----- Input records -----

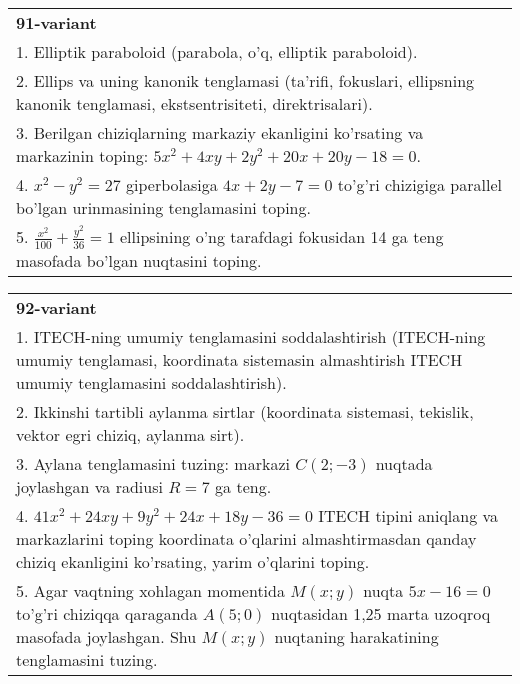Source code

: \documentclass{article}
\begin{document}
\begin{tabular}{m{17cm}}
\textbf{91-variant}\\
1. Elliptik paraboloid (parabola, o'q, elliptik paraboloid).\\

2. Ellips va uning kanonik tenglamasi (ta'rifi, fokuslari, ellipsning kanonik tenglamasi, ekstsentrisiteti, direktrisalari).\\

3. Berilgan chiziqlarning markaziy ekanligini ko'rsating va markazinin toping: $5x^{2}+4xy+2y^{2}+20x+20y-18=0$.\\

4. $x^{2} - y^{2} = 27$ giperbolasiga $4x + 2y - 7 = 0$ to'g'ri chizigiga parallel bo'lgan urinmasining tenglamasini toping.  \\

5. $\frac{x^{2}}{100} + \frac{y^{2}}{36} = 1$ ellipsining o'ng tarafdagi fokusidan 14 ga teng masofada bo'lgan nuqtasini toping.  
\end{tabular}
\vspace{1cm}


\begin{tabular}{m{17cm}}
\textbf{92-variant}\\
1. ITECH-ning umumiy tenglamasini soddalashtirish (ITECH-ning umumiy tenglamasi, koordinata sistemasin almashtirish ITECH umumiy tenglamasini soddalashtirish).\\

2. Ikkinshi tartibli aylanma sirtlar (koordinata sistemasi, tekislik, vektor egri chiziq, aylanma sirt).\\

3. Aylana tenglamasini tuzing: markazi $C(2;-3)$ nuqtada joylashgan va radiusi $R=7$ ga teng.\\

4. $41x^{2} + 24xy + 9y^{2} + 24x + 18y - 36 = 0$ ITECH tipini aniqlang va markazlarini toping koordinata o'qlarini almashtirmasdan qanday chiziq ekanligini ko'rsating, yarim o'qlarini toping.  \\

5. Agar vaqtning xohlagan momentida $M(x;y)$ nuqta $5x - 16 = 0$ to'g'ri chiziqqa qaraganda $A(5;0)$ nuqtasidan 1,25 marta uzoqroq masofada joylashgan. Shu $M(x;y)$ nuqtaning harakatining tenglamasini tuzing.  
\end{tabular}
\vspace{1cm}
\end{document}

-----

Assignment:
The line containing "1. Elliptik paraboloid" marks the end: transcribe every line from the start of the listing up to and including it, minus the pictures.

Response:
Source code

: \documentclass{article}
\begin{document}
\begin{tabular}{m{17cm}}
\textbf{91-variant}\\
1. Elliptik paraboloid (parabola, o'q, elliptik paraboloid).\\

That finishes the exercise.